The integration constant c is determined by coupling (42) and (43) to the solutions for flow within the canopy at z = 0 (canopy top). Assuming that turbulent stress and velocity are continuous at z = 0, respectively, we have,

$$ {C_d}(0){\left[ {{U_B}(0) + \Delta u\left( {x,0} \right)} \right]^2} = {\tau_B}(0) + \Delta \tau \left( {x,0} \right). $$

(46)

It is noticed that the exact value of constant c (that should be independent of position x and z) may not be achieved because the wind speed perturbation above the canopy is linear in PG (a function of x) while it is nonlinear within the canopy. This is due to different simplifications of the governing equation above and within the canopy.

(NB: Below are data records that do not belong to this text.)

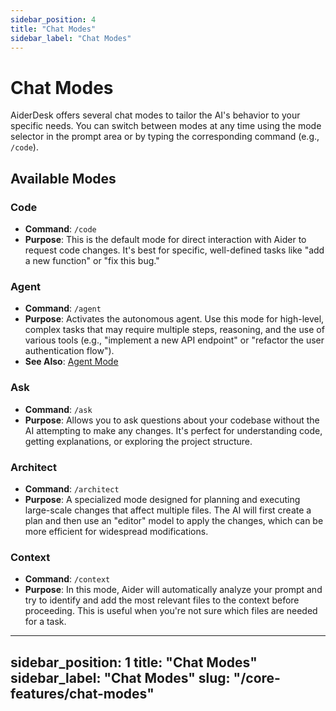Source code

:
 ```yaml
---
sidebar_position: 4
title: "Chat Modes" 
sidebar_label: "Chat Modes"
---
```


# Chat Modes

AiderDesk offers several chat modes to tailor the AI's behavior to your specific needs. You can switch between modes at any time using the mode selector in the prompt area or by typing the corresponding command (e.g., `/code`).

## Available Modes

### Code
- **Command**: `/code`
- **Purpose**: This is the default mode for direct interaction with Aider to request code changes. It's best for specific, well-defined tasks like "add a new function" or "fix this bug."

### Agent
- **Command**: `/agent`
- **Purpose**: Activates the autonomous agent. Use this mode for high-level, complex tasks that may require multiple steps, reasoning, and the use of various tools (e.g., "implement a new API endpoint" or "refactor the user authentication flow").
- **See Also**: [Agent Mode](../agent-mode/agent-mode.md)

### Ask
- **Command**: `/ask`
- **Purpose**: Allows you to ask questions about your codebase without the AI attempting to make any changes. It's perfect for understanding code, getting explanations, or exploring the project structure.

### Architect
- **Command**: `/architect`
- **Purpose**: A specialized mode designed for planning and executing large-scale changes that affect multiple files. The AI will first create a plan and then use an "editor" model to apply the changes, which can be more efficient for widespread modifications.

### Context
- **Command**: `/context`
- **Purpose**: In this mode, Aider will automatically analyze your prompt and try to identify and add the most relevant files to the context before proceeding. This is useful when you're not sure which files are needed for a task.
---
sidebar_position: 1
title: "Chat Modes"
sidebar_label: "Chat Modes"
slug: "/core-features/chat-modes"
---
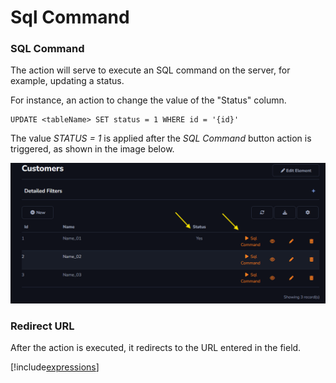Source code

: # Sql Command

### SQL Command

The action will serve to execute an SQL command on the server, for example, updating a status.

For instance, an action to change the value of the "Status" column.

```
UPDATE <tableName> SET status = 1 WHERE id = '{id}'
```

The value *STATUS = 1* is applied after the *SQL Command* button action is triggered, as shown in the image below.

![](../../media/Action_SqlCommand_GridToolbar.png)

### Redirect URL

After the action is executed, it redirects to the URL entered in the field.

[!include[expressions](overview_action.md)]



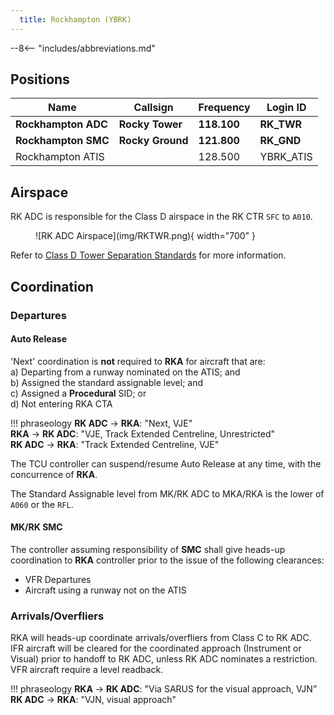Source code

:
 ```yaml
---
  title: Rockhampton (YBRK)
---
```


--8<-- "includes/abbreviations.md"

## Positions

| Name | Callsign | Frequency | Login ID |
| ---- | -------- | --------- | ---------------- |
| **Rockhampton ADC** | **Rocky Tower** | **118.100** | **RK_TWR** |
| **Rockhampton SMC** | **Rocky Ground** | **121.800** | **RK_GND** |
| Rockhampton ATIS |    | 128.500 | YBRK_ATIS |

## Airspace
RK ADC is responsible for the Class D airspace in the RK CTR `SFC` to `A010`.

<figure markdown>
![RK ADC Airspace](img/RKTWR.png){ width="700" }
</figure>

Refer to [Class D Tower Separation Standards](../../../separation-standards/classd) for more information.

## Coordination
### Departures
#### Auto Release
'Next' coordination is **not** required to **RKA** for aircraft that are:   
  a) Departing from a runway nominated on the ATIS; and  
  b) Assigned the standard assignable level; and  
  c) Assigned a **Procedural** SID; or  
  d) Not entering RKA CTA

!!! phraseology
    <span class="hotline">**RK ADC** -> **RKA**</span>: "Next, VJE"  
    <span class="hotline">**RKA** -> **RK ADC**</span>: "VJE, Track Extended Centreline, Unrestricted"  
    <span class="hotline">**RK ADC** -> **RKA**</span>: "Track Extended Centreline, VJE"

The TCU controller can suspend/resume Auto Release at any time, with the concurrence of **RKA**.

The Standard Assignable level from MK/RK ADC to MKA/RKA is the lower of `A060` or the `RFL`.

#### MK/RK SMC
The controller assuming responsibility of **SMC** shall give heads-up coordination to **RKA** controller prior to the issue of the following clearances:  

- VFR Departures  
- Aircraft using a runway not on the ATIS

### Arrivals/Overfliers
RKA will heads-up coordinate arrivals/overfliers from Class C to RK ADC.  
IFR aircraft will be cleared for the coordinated approach (Instrument or Visual) prior to handoff to RK ADC, unless RK ADC nominates a restriction.  
VFR aircraft require a level readback.

!!! phraseology
    <span class="hotline">**RKA** -> **RK ADC**</span>: "Via SARUS for the visual approach, VJN”  
    <span class="hotline">**RK ADC** -> **RKA**</span>: "VJN, visual approach"  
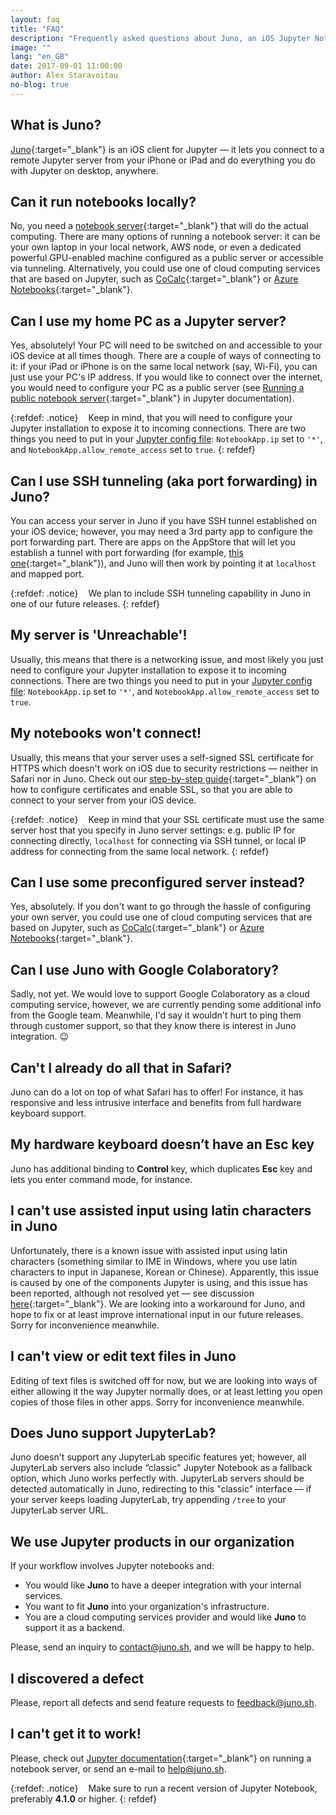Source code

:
 ```yaml
---
layout: faq
title: "FAQ"
description: "Frequently asked questions about Juno, an iOS Jupyter Notebook client for iPad and iPhone."
image: ""
lang: "en_GB"
date: 2017-09-01 11:00:00
author: Alex Staravoitau
no-blog: true
---
```

## What is Juno?
[Juno](https://itunes.apple.com/app/juno-jupyter-notebook-client/id1315744137){:target="_blank"} is an iOS client for Jupyter — it lets you connect to a remote Jupyter server from your iPhone or iPad and do everything you do with Jupyter on desktop, anywhere.

## Can it run notebooks locally?
No, you need a [notebook server](http://jupyter-notebook.readthedocs.io/en/latest/public_server.html){:target="_blank"} that will do the actual computing. There are many options of running a notebook server: it can be your own laptop in your local network, AWS node, or even a dedicated powerful GPU-enabled machine configured as a public server or accessible via tunneling. Alternatively, you could use one of cloud computing services that are based on Jupyter, such as [CoCalc](http://cocalc.com){:target="_blank"} or [Azure Notebooks](https://notebooks.azure.com){:target="_blank"}.

## Can I use my home PC as a Jupyter server?
Yes, absolutely! Your PC will need to be switched on and accessible to your iOS device at all times though. There are a couple of ways of connecting to it: if your iPad or iPhone is on the same local network (say, Wi-Fi), you can just use your PC's IP address. If you would like to connect over the internet, you would need to configure your PC as a public server (see [Running a public notebook server](http://jupyter-notebook.readthedocs.io/en/stable/public_server.html#running-a-public-notebook-server){:target="_blank"} in Jupyter documentation).

{:refdef: .notice}
<i class="fa fa-info-circle fa-2x" aria-hidden="true" style="color: #CCCCCC; vertical-align: middle;"></i><span style="display:inline-block; width: 8px;"></span> <span>Keep in mind, that you will need to configure your Jupyter installation to expose it to incoming connections. There are two things you need to put in your [Jupyter config file](https://jupyter-notebook.readthedocs.io/en/stable/config.html): `NotebookApp.ip` set to `'*'`, and `NotebookApp.allow_remote_access` set to `true`.</span>
{: refdef}

## Can I use SSH tunneling (aka port forwarding) in Juno?
You can access your server in Juno if you have SSH tunnel established on your iOS device; however, you may need a 3rd party app to configure the port forwarding part. There are apps on the AppStore that will let you establish a tunnel with port forwarding (for example, [this one](https://itunes.apple.com/app/ssh-tunnel/id1260223542?mt=8){:target="_blank"}), and Juno will then work by pointing it at `localhost` and mapped port.

{:refdef: .notice}
<i class="fa fa-info-circle fa-2x" aria-hidden="true" style="color: #CCCCCC; vertical-align: middle;"></i><span style="display:inline-block; width: 8px;"></span> <span>We plan to include SSH tunneling capability in Juno in one of our future releases.</span>
{: refdef}

## My server is 'Unreachable'!
Usually, this means that there is a networking issue, and most likely you just need to configure your Jupyter installation to expose it to incoming connections. There are two things you need to put in your [Jupyter config file](https://jupyter-notebook.readthedocs.io/en/stable/config.html): `NotebookApp.ip` set to `'*'`, and `NotebookApp.allow_remote_access` set to `true`.

## My notebooks won't connect!
Usually, this means that your server uses a self-signed SSL certificate for HTTPS which doesn't work on iOS due to security restrictions — neither in Safari nor in Juno. Check out our [step-by-step guide](/ssl-self-signed-cert){:target="_blank"} on how to configure certificates and enable SSL, so that you are able to connect to your server from your iOS device.

{:refdef: .notice}
<i class="fa fa-info-circle fa-2x" aria-hidden="true" style="color: #CCCCCC; vertical-align: middle;"></i><span style="display:inline-block; width: 8px;"></span> <span>Keep in mind that your SSL certificate must use the same server host that you specify in Juno server settings: e.g. public IP for connecting directly, `localhost` for connecting via SSH tunnel, or local IP address for connecting from the same local network.</span>
{: refdef}

## Can I use some preconfigured server instead?
Yes, absolutely. If you don't want to go through the hassle of configuring your own server, you could use one of cloud computing services that are based on Jupyter, such as [CoCalc](http://cocalc.com){:target="_blank"} or [Azure Notebooks](https://notebooks.azure.com){:target="_blank"}.

## Can I use Juno with Google Colaboratory?
Sadly, not yet. We would love to support Google Colaboratory as a cloud computing service, however, we are currently pending some additional info from the Google team. Meanwhile, I'd say it wouldn't hurt to ping them through customer support, so that they know there is interest in Juno integration. 😉

## Can't I already do all that in Safari?
Juno can do a lot on top of what Safari has to offer! For instance, it has responsive and less intrusive interface and benefits from full hardware keyboard support.

## My hardware keyboard doesn’t have an Esc key
Juno has additional binding to **Control** key, which duplicates **Esc** key and lets you enter command mode, for instance.

## I can't use assisted input using latin characters in Juno
Unfortunately, there is a known issue with assisted input using latin characters (something similar to IME in Windows, where you use latin characters to input in Japanese, Korean or Chinese). Apparently, this issue is caused by one of the components Jupyter is using, and this issue has been reported, although not resolved yet — see discussion [here](https://github.com/codemirror/CodeMirror/issues/3137){:target="_blank"}. We are looking into a workaround for Juno, and hope to fix or at least improve international input in our future releases. Sorry for inconvenience meanwhile. 

## I can't view or edit text files in Juno
Editing of text files is switched off for now, but we are looking into ways of either allowing it the way Jupyter normally does, or at least letting you open copies of those files in other apps. Sorry for inconvenience meanwhile.

## Does Juno support JupyterLab?
Juno doesn't support any JupyterLab specific features yet; however, all JupyterLab servers also include “classic" Jupyter Notebook as a fallback option, which Juno works perfectly with. JupyterLab servers should be detected automatically in Juno, redirecting to this "classic" interface — if your server keeps loading JupyterLab, try appending `/tree` to your JupyterLab server URL. 

## We use Jupyter products in our organization
If your workflow involves Jupyter notebooks and:
* You would like **Juno** to have a deeper integration with your internal services.
* You want to fit **Juno** into your organization's infrastructure.
* You are a cloud computing services provider and would like **Juno** to support it as a backend.

Please, send an inquiry to [contact@juno.sh](mailto:contact@juno.sh), and we will be happy to help.

## I discovered a defect
Please, report all defects and send feature requests to [feedback@juno.sh](mailto:feedback@juno.sh).

## I can't get it to work!
Please, check out [Jupyter documentation](http://jupyter-notebook.readthedocs.io/en/latest/public_server.html){:target="_blank"} on running a notebook server, or send an e-mail to [help@juno.sh](mailto:help@juno.sh).

{:refdef: .notice}
<i class="fa fa-info-circle fa-2x" aria-hidden="true" style="color: #CCCCCC; vertical-align: middle;"></i><span style="display:inline-block; width: 8px;"></span> <span>Make sure to run a recent version of Jupyter Notebook, preferably <b>4.1.0</b> or higher.</span>
{: refdef}
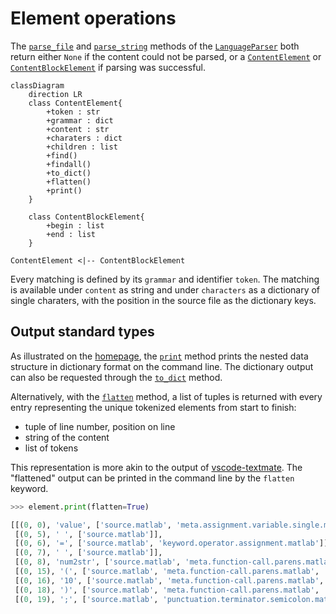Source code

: # Element operations

The [`parse_file`](#textmate_grammar.language.LanguageParser.parse_file) and [`parse_string`](#textmate_grammar.language.LanguageParser.parse_string) methods of the [`LanguageParser`](#textmate_grammar.language.LanguageParser) both return either `None` if the content could not be parsed, or a [`ContentElement`](#textmate_grammar.elements.ContentElement) or [`ContentBlockElement`](#textmate_grammar.elements.ContentBlockElement) if parsing was successful.

```mermaid
classDiagram
    direction LR
    class ContentElement{
        +token : str
        +grammar : dict
        +content : str
        +charaters : dict
        +children : list
        +find()
        +findall()
        +to_dict()
        +flatten()
        +print()
    }

    class ContentBlockElement{
        +begin : list
        +end : list
    }

ContentElement <|-- ContentBlockElement 
```

Every matching is defined by its `grammar` and identifier `token`. The matching is available under `content` as string and under `characters` as a dictionary of single charaters, with the position in the source file as the dictionary keys. 

## Output standard types

As illustrated on the [homepage](index.md), the [`print`](#textmate_grammar.elements.ContentElement.print) method prints the nested data structure in dictionary format on the command line. The dictionary output can also be requested through the [`to_dict`](#textmate_grammar.elements.ContentElement.to_dict) method.


Alternatively, with the [`flatten`](#textmate_grammar.elements.ContentElement.flatten) method, a list of tuples is returned with every entry representing the unique tokenized elements from start to finish:

- tuple of line number, position on line
- string of the content
- list of tokens 

This representation is more akin to the output of [vscode-textmate](https://github.com/microsoft/vscode-textmate). The "flattened" output can be printed in the command line by the `flatten` keyword. 

```python
>>> element.print(flatten=True)

[[(0, 0), 'value', ['source.matlab', 'meta.assignment.variable.single.matlab', 'variable.other.readwrite.matlab']],
 [(0, 5), ' ', ['source.matlab']],
 [(0, 6), '=', ['source.matlab', 'keyword.operator.assignment.matlab']],
 [(0, 7), ' ', ['source.matlab']],
 [(0, 8), 'num2str', ['source.matlab', 'meta.function-call.parens.matlab', 'entity.name.function.matlab']],
 [(0, 15), '(', ['source.matlab', 'meta.function-call.parens.matlab', 'punctuation.section.parens.begin.matlab']],
 [(0, 16), '10', ['source.matlab', 'meta.function-call.parens.matlab', 'constant.numeric.decimal.matlab']],
 [(0, 18), ')', ['source.matlab', 'meta.function-call.parens.matlab', 'punctuation.section.parens.end.matlab']],
 [(0, 19), ';', ['source.matlab', 'punctuation.terminator.semicolon.matlab']]]
```




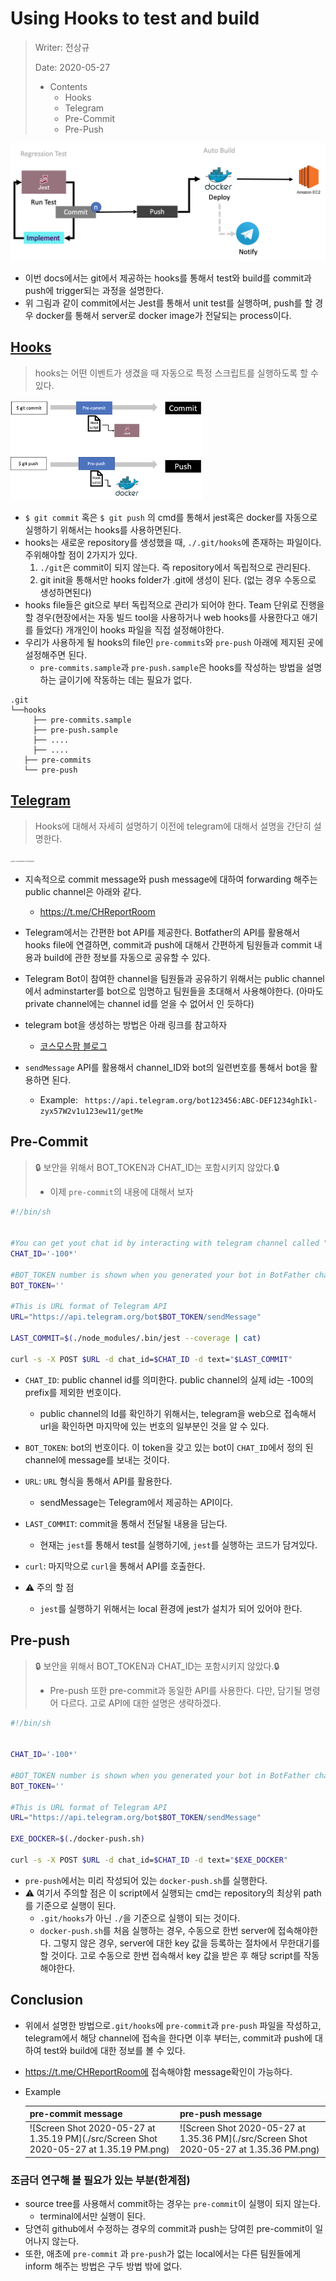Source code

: # Using Hooks to test and build

> Writer: 전상규
>
> Date: 2020-05-27
>
> * Contents
>   * Hooks
>   * Telegram
>   * Pre-Commit
>   * Pre-Push

<img src="./src/image-20200520132854862.png" alt="image-20200520132854862" style="zoom:50%;" />

* 이번 docs에서는 git에서 제공하는 hooks를 통해서 test와 build를 commit과 push에 trigger되는 과정을 설명한다.
* 위 그림과 같이 commit에서는 Jest를 통해서 unit test를 실행하며, push를 할 경우 docker를 통해서 server로 docker image가 전달되는 process이다.

## [Hooks]([https://git-scm.com/book/ko/v2/Git%EB%A7%9E%EC%B6%A4-Git-Hooks](https://git-scm.com/book/ko/v2/Git맞춤-Git-Hooks))

> hooks는 어떤 이벤트가 생겼을 때 자동으로 특정 스크립트를 실행하도록 할 수 있다. 

<img src="./src/image-20200527123639653.png" alt="image-20200527123639653" style="zoom:30%;" />

* ``$ git commit``  혹은 ``$ git push`` 의 cmd를 통해서 jest혹은 docker를 자동으로 실행하기 위해서는 hooks를 사용하면된다.
* hooks는 새로운 repository를 생성했을 때, ``./.git/hooks``에 존재하는 파일이다. 주위해야할 점이 2가지가 있다.
  1. ``./git``은 commit이 되지 않는다. 즉 repository에서 독립적으로 관리된다.
  2. git init을 통해서만 hooks folder가 .git에 생성이 된다. (없는 경우 수동으로 생성하면된다)
* hooks file들은 git으로 부터 독립적으로 관리가 되어야 한다. Team 단위로 진행을 할 경우(현장에서는 자동 빌드 tool을 사용하거나 web hooks를 사용한다고 애기를 들었다) 개개인이 hooks 파일을 직접 설정해야한다.
* 우리가 사용하게 될 hooks의 file인 ``pre-commits``와 ``pre-push`` 아래에 제지된 곳에 설정해주면 된다.
  * ``pre-commits.sample``과 ``pre-push.sample``은 hooks를 작성하는 방법을 설명하는 글이기에 작동하는 데는 필요가 없다.

```
.git
└──hooks
	 ├── pre-commits.sample
	 ├── pre-push.sample
	 ├── ....
	 ├── ....
   ├── pre-commits
   └── pre-push
```

## [Telegram](https://core.telegram.org/bots/api)

> Hooks에 대해서 자세히 설명하기 이전에 telegram에 대해서 설명을 간단히 설명한다. 

<img src="https://core.telegram.org/file/811140327/1/zlN4goPTupk/9ff2f2f01c4bd1b013" alt="Bots: An introduction for developers" style="zoom:15%;" />

* 지속적으로 commit message와 push message에 대하여 forwarding 해주는 public channel은 아래와 같다.
  * https://t.me/CHReportRoom
* Telegram에서는 간편한 bot API를 제공한다. Botfather의 API를 활용해서 hooks file에 연결하면, commit과 push에 대해서 간편하게 팀원들과 commit 내용과 build에 관한 정보를 자동으로 공유할 수 있다.
* Telegram Bot이 참여한 channel을 팀원들과 공유하기 위해서는 public channel에서 adminstarter를 bot으로 임명하고 팀원들을 초대해서 사용해야한다. (아마도 private channel에는 channel id를 얻을 수 없어서 인 듯하다)
* telegram bot을 생성하는 방법은 아래 링크를 참고하자
  * [코스모스팜 블로그]([https://blog.cosmosfarm.com/archives/1070/%ED%85%94%EB%A0%88%EA%B7%B8%EB%9E%A8-%EB%B4%87-telegram-bot-%EB%A7%8C%EB%93%A4%EA%B8%B0/](https://blog.cosmosfarm.com/archives/1070/텔레그램-봇-telegram-bot-만들기/))

* ``sendMessage`` API를 활용해서 channel_ID와 bot의 일련번호를 통해서 bot을 활용하면 된다.
  * Example: ``` https://api.telegram.org/bot123456:ABC-DEF1234ghIkl-zyx57W2v1u123ew11/getMe```

## Pre-Commit

> :lock: 보안을 위해서 BOT_TOKEN과 CHAT_ID는 포함시키지 않았다.:lock:
>
> * 이제 ``pre-commit``의 내용에 대해서 보자

```sh
#!/bin/sh


#You can get yout chat id by interacting with telegram channel called "GetID Bot"
CHAT_ID='-100*'

#BOT_TOKEN number is shown when you generated your bot in BotFather channel
BOT_TOKEN=''

#This is URL format of Telegram API
URL="https://api.telegram.org/bot$BOT_TOKEN/sendMessage"

LAST_COMMIT=$(./node_modules/.bin/jest --coverage | cat)

curl -s -X POST $URL -d chat_id=$CHAT_ID -d text="$LAST_COMMIT"
```

* ``CHAT_ID``: public channel id를 의미한다. public channel의 실제 id는 -100의 prefix를 제외한 번호이다.
  * public channel의 Id를 확인하기 위해서는, telegram을 web으로 접속해서 url을 확인하면 마지막에 있는 번호의 일부분인 것을 알 수 있다.
* ``BOT_TOKEN``: bot의 번호이다. 이 token을 갖고 있는 bot이 ``CHAT_ID``에서 정의 된 channel에 message를 보내는 것이다.
* ``URL``: ``URL`` 형식을 통해서 API를 활용한다.
  * sendMessage는 Telegram에서 제공하는 API이다.
* ``LAST_COMMIT``: commit을 통해서 전달될 내용을 담는다.
  * 현재는 ``jest``를 통해서 test를 실행하기에, ``jest``를 실행하는 코드가 담겨있다.
* ``curl``: 마지막으로 ``curl``을 통해서 API를 호출한다.

* :warning: 주의 할 점
  * ``jest``를 실행하기 위해서는 local 환경에 jest가 설치가 되어 있어야 한다.

## Pre-push

> :lock: 보안을 위해서 BOT_TOKEN과 CHAT_ID는 포함시키지 않았다.:lock:
>
> * Pre-push 또한 pre-commit과 동일한 API를 사용한다. 다만, 담기될  명령어 다르다. 고로 API에 대한 설명은 생략하겠다.

```sh
#!/bin/sh


CHAT_ID='-100*'

#BOT_TOKEN number is shown when you generated your bot in BotFather channel
BOT_TOKEN=''

#This is URL format of Telegram API
URL="https://api.telegram.org/bot$BOT_TOKEN/sendMessage"

EXE_DOCKER=$(./docker-push.sh)

curl -s -X POST $URL -d chat_id=$CHAT_ID -d text="$EXE_DOCKER"
```

* ``pre-push``에서는 미리 작성되어 있는 ``docker-push.sh``를 실행한다.
* :warning: ​여기서 주의할 점은 이 script에서 실행되는 cmd는 repository의 최상위 path를 기준으로 실행이 된다.
  * ``.git/hooks``가 아닌 ``./``을 기준으로 실행이 되는 것이다.
  * ``docker-push.sh``를 처음 실행하는 경우, 수동으로 한번 server에 접속해야한다. 그렇지 않은 경우, server에 대한 key 값을 등록하는 절차에서 무한대기를 할 것이다. 고로 수동으로 한번 접속해서 key 값을 받은 후 해당 script를 작동해야한다.

## Conclusion

* 위에서 설명한 방법으로``.git/hooks``에 ``pre-commit``과 ``pre-push`` 파일을 작성하고, telegram에서 해당 channel에 접속을 한다면 이후 부터는, commit과 push에 대하여 test와 build에 대한 정보를 볼 수 있다.

* https://t.me/CHReportRoom에 접속해야함 message확인이 가능하다.

* Example

  | pre-commit message                                           | pre-push message                                             |
  | ------------------------------------------------------------ | ------------------------------------------------------------ |
  | ![Screen Shot 2020-05-27 at 1.35.19 PM](./src/Screen Shot 2020-05-27 at 1.35.19 PM.png) | ![Screen Shot 2020-05-27 at 1.35.36 PM](./src/Screen Shot 2020-05-27 at 1.35.36 PM.png) |

  

### 조금더 연구해 볼 필요가 있는 부분(한계점)

* source tree를 사용해서 commit하는 경우는 ``pre-commit``이 실행이 되지 않는다.
  * terminal에서만 실행이 된다.
* 당연히 github에서 수정하는 경우의 commit과 push는 당여힌 pre-commit이 일어나지 않는다.
* 또한, 애초에 ``pre-commit`` 과 ``pre-push``가 없는 local에서는 다른 팀원들에게 inform 해주는 방법은 구두 방법 밖에 없다.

An approximate solution is provided here. Since the velocity perturbation is small compared with U _B, the left side of the above equation can be approximated as \( {C_d}(0)\left[ {U_B^{{\,2}}(0) + 2{U_B}(0)\Delta u\left( {x,0} \right)} \right] \). Substituting (23), (24), (43), and (45) into (46), we have,

$$ c = \frac{{ - {C_d}(0){U_B}(0){U_B}\left( {{h_i}} \right)\left[ {1 + 1{\text{n}}\left( {{h_i}/{z_0}} \right) - 1{\text{n}}\left( {d/{h_i}} \right)} \right] - u_{ * }^21{\text{n}}\left( {{h_i}/{z_0}} \right)}}{{u_{ * }^2d\left( {{{{\partial {K_0}(g)}} \left/ {{\partial z}} \right.}} \right)1{\text{n}}\left( {{{{{h_i}}} \left/ {{{z_0}}} \right.}} \right) - {C_d}(0){U_B}(0){U_B}\left( {{h_i}} \right){K_0}(g)}}, $$

(47)

where \( g = 2\sqrt {{{\text{ik}}{L_h}\frac{{z + d}}{{{h_i}}}}} \). With the above approximate value of c, the resulting vertical profiles of wind and turbulent stress are approximately continuous but may not be smooth at the canopy top in some locations (i.e., their first derivatives with respect to z are not continuous at z = 0).

C _d near the ground

For the no-canopy case under a neutrally stratified atmosphere, the drag coefficient is given by

$$ {C_d}(z) = {\left[ {\frac{\kappa }{{1{\text{n}}\left( {{{z} \left/ {{{z_{{g0}}}}} \right.}} \right)}}} \right]^2}, $$

(48)

where, z _g0 is the roughness length of the ground. Equation 48 indicates that C _d is infinite on the ground and decreases dramatically with height near the ground. Variations in C _d are smaller at higher levels. For example, variation in C _d is smaller than 0.03 for z between 10z _g0 and 10³ z _g0. To account for significant variations in C _d near the ground, where the drag effect exerted by the ground is superior to that by canopy, we assume that C _d follows (48) below a level z _L . Thus, we can rewrite (48) as

$$ {C_d}(z) = {C_d}\left( {{z_L}} \right){\left( {\frac{{1{\text{n}}\left( {{{{{z_L}}} \left/ {{{z_{{g0}}}}} \right.}} \right)}}{{1{\text{n}}\left( {{{z} \left/ {{{z_{{g0}}}}} \right.}} \right)}}} \right)^2}, $$

(49)

where, C _d (z _L )is the drag coefficient at z _L and z _g0 is taken to be 0.1 m in the study.